Question

The sides of a triangle are three consecutive natural number and its largest angle is twice the smallest one.

Let, the sides of the triangle be $a,b,c$, then $a+b+c=$

Answer 1

Let the sides of the triangle be $n,n+1,n+2$, if $A,B,C$ are the angles of the triangle where $A<B<C$

then $C=2A$ and $B=180-A-2A\Rightarrow B=80-3a$.

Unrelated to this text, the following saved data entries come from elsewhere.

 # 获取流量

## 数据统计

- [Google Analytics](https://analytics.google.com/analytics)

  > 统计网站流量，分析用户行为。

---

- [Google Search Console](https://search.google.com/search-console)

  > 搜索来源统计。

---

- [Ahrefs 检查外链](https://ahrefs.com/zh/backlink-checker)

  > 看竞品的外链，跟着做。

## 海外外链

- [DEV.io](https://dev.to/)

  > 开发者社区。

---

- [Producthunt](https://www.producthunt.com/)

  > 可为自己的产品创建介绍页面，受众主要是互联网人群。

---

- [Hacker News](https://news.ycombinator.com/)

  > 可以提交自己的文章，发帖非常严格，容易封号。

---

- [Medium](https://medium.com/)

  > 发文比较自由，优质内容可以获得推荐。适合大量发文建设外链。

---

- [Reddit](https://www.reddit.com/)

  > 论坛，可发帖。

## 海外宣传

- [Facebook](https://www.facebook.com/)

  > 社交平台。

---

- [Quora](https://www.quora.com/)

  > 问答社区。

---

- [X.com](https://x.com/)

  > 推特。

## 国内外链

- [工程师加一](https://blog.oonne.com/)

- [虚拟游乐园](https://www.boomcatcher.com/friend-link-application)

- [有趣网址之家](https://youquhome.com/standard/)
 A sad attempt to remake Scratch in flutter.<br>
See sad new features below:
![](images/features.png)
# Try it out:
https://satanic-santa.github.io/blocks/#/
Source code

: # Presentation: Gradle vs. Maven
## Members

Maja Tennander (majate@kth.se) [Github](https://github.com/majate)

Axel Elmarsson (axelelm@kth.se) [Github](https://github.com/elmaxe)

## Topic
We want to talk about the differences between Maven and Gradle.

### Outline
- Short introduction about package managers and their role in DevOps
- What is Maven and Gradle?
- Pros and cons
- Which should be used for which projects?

Thus, by the sine rule, we have

$\Rightarrow \frac{n}{\sin A}=\frac{n+1}{\sin 3A}=\frac{n+2}{\sin 2A}$

Considering $\frac{n}{\sin A}=\frac{n+2}{\sin 2A}$

$\Rightarrow \frac{sin2A}{\sin A}=\frac{n+2}{n}$

$\Rightarrow \frac{2sinAcosA}{\sin A}=\frac{n+2}{n}$

$\Rightarrow 2\cos A=\frac{n+2}{n}$

Squaring both sides. We get,

$\Rightarrow {\cos }^{2}A={\left(\frac{n+2}{2n}\right)}^2\dots \left(1\right)$

Now considering, $\frac{n}{\sin A}=\frac{n+1}{\sin 3A}$

$\Rightarrow \frac{sin3A}{\sin A}=\frac{n+1}{n}$

$\Rightarrow \frac{3\sin A-4{\sin }^{3}A}{\sin A}=\frac{n+1}{n}$

$3-4{\sin }^{2}A=\frac{n+1}{n}$

$\Rightarrow 3-4[1-{\left(\frac{n+2}{2n}\right)}^2]=\frac{n+1}{n}\dots \left(from\right(1\left)\right)$

$\Rightarrow 3-\frac{n+1}{n}=4[1-{\left(\frac{n+2}{2n}\right)}^2]$

$\Rightarrow \frac{2n-1}{n}=4\left[\frac{4n^2-{(n+2)}^2}{4n^2}\right]$

$\Rightarrow n(2n-1)=3n^2-4n-4\Rightarrow n^2-3n-4=0$

$\Rightarrow (n-4)(n+1)=0\Rightarrow n=4$ an $n$ is a natural number

Thus, sides of the triangle are $4,4+1,4+2\Rightarrow 4,5,6$

$\therefore a=4,b=5,c=6$

Thus, $a+b+c=15$